*** Information provided Section Begins ***
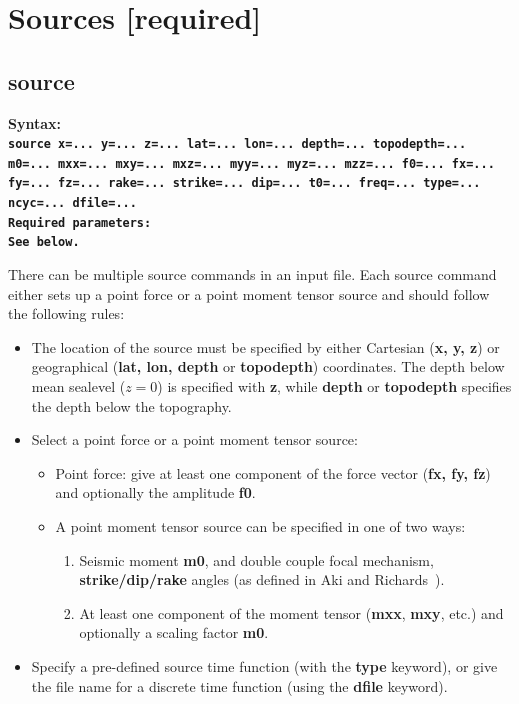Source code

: \documentclass[11pt]{report}
\begin{document}
\section{Sources [required]}

\subsection{source}
\label{keyword:source}
\begin{flushleft}
\bf
Syntax:\\ \tt source
x=... y=... z=... lat=... lon=... depth=... topodepth=... m0=... mxx=... mxy=... mxz=...
myy=... myz=... mzz=... f0=... fx=... fy=... fz=... rake=... strike=... dip=... t0=... 
freq=... type=... ncyc=... dfile=...\\ 
\bf
Required parameters:\\ \rm See below.
\end{flushleft}
There can be multiple source commands in an input file. Each source command either sets up a point
force or a point moment tensor source and should follow the following rules:
\begin{itemize}
\item The location of the source must be specified by either Cartesian ({\bf x, y, z}) or
  geographical ({\bf lat, lon, depth} or {\bf topodepth}) coordinates. The depth below mean sealevel
  ($z=0$) is specified with {\bf z}, while {\bf depth} or {\bf topodepth} specifies the depth below the
  topography.
\item Select a point force or a point moment tensor source:
  \begin{itemize}
  \item Point force: give at least one component of the force vector ({\bf fx, fy, fz}) and
    optionally the amplitude {\bf f0}.
  \item A point moment tensor source can be specified in one of two ways:
    \begin{enumerate}
    \item Seismic moment {\bf m0}, and double couple focal mechanism, {\bf strike/dip/rake} angles
      (as defined in Aki and Richards~\cite{Aki-Richards-02}). 
    \item At least one component of the moment tensor ({\bf mxx}, {\bf mxy}, etc.) and optionally a
      scaling factor {\bf m0}. 
    \end{enumerate}
  \end{itemize}
\item Specify a pre-defined source time function (with the {\bf type} keyword), or give the file
  name for a discrete time function (using the {\bf dfile} keyword).
\end{itemize}
\end{document}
*** Information provided Section Ends ***
How to complete this task: Leave out the pictures. Transcribe only the lines above, from the first through the one that contains "below mean sealevel".

Written solution:
Source code

: \documentclass[11pt]{report}
\begin{document}
\section{Sources [required]}

\subsection{source}
\label{keyword:source}
\begin{flushleft}
\bf
Syntax:\\ \tt source
x=... y=... z=... lat=... lon=... depth=... topodepth=... m0=... mxx=... mxy=... mxz=...
myy=... myz=... mzz=... f0=... fx=... fy=... fz=... rake=... strike=... dip=... t0=... 
freq=... type=... ncyc=... dfile=...\\ 
\bf
Required parameters:\\ \rm See below.
\end{flushleft}
There can be multiple source commands in an input file. Each source command either sets up a point
force or a point moment tensor source and should follow the following rules:
\begin{itemize}
\item The location of the source must be specified by either Cartesian ({\bf x, y, z}) or
  geographical ({\bf lat, lon, depth} or {\bf topodepth}) coordinates. The depth below mean sealevel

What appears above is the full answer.